You should slowly remove the teicoplanin solution from the bottle, trying to remove it completely by piercing the middle of the rubber stopper with a needle. The reproduced solution will contain 200 mg of teicoplanin in 3.2 ml in a vial of TEICOPLANIN 200 mg and 400 mg in 3.2 ml in a vial of TEICOPLANIN 400 mg.
It is important that the solution is prepared correctly and that the solution is carefully removed from the bottle; Improper preparation of the solution may lead to the administration of a smaller dose than required.
The prepared solution is isotonic and has a pH of 6.5-7.5.
The prepared solution can be administered directly by injection or further diluted with 0.9% sodium chloride solution, Ringer's solution, Hartmann's solution, 5% dextrose solution, peritoneal dialysis solution containing 1.36 % or 3.86% dextrose.

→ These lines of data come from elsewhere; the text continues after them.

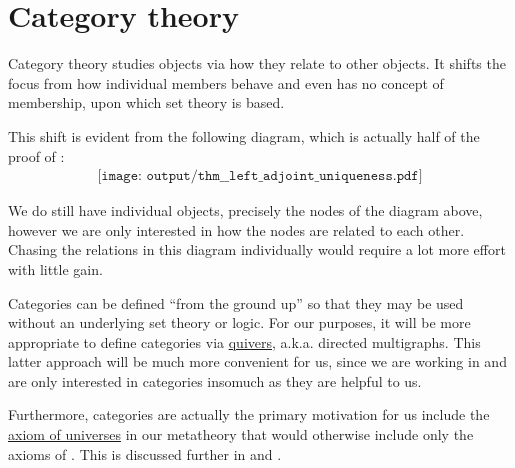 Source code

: \section{Category theory}\label{sec:category_theory}

Category theory studies objects via how they relate to other objects. It shifts the focus from how individual members behave and even has no concept of membership, upon which set theory is based.

This shift is evident from the following diagram, which is actually half of the proof of :
\begin{equation*}
  \begin{aligned}
    \texttt{[image: output/thm\_\_left\_adjoint\_uniqueness.pdf]}
  \end{aligned}
\end{equation*}

We do still have individual objects, precisely the nodes of the diagram above, however we are only interested in how the nodes are related to each other. Chasing the relations in this diagram individually would require a lot more effort with little gain.

Categories can be defined \enquote{from the ground up} so that they may be used without an underlying set theory or logic. For our purposes, it will be more appropriate to define categories via \hyperref[def:quiver]{quivers}, a.k.a. directed multigraphs. This latter approach will be much more convenient for us, since we are working in \hyperref[def:axiom_of_universes]{} and are only interested in categories insomuch as they are helpful to us.

Furthermore, categories are actually the primary motivation for us include the \hyperref[def:axiom_of_universes]{axiom of universes} in our metatheory that would otherwise include only the axioms of \hyperref[def:zfc]{}. This is discussed further in  and .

Side effects of the drug Teicoplanin
Nausea, vomiting, diarrhea, increased activity of liver transaminases and alkaline phosphatase, renal failure, increased serum creatinine levels, facial flushing, flushing, dizziness, headache, hearing loss, tinnitus, vestibular disorders, exfoliative dermatitis, toxic skin necrosis, syndrome Stevens-Johnson, leukopenia, neutropenia, agranulocytosis, thrombocytopenia, eosinophilia, allergic reactions (rash, itching, urticaria, fever, angioedema, bronchospasm, anaphylactic shock); local manifestations: pain at the injection site, erythema, thrombophlebitis (with intravenous administration), abscess at the site of intramuscular injection.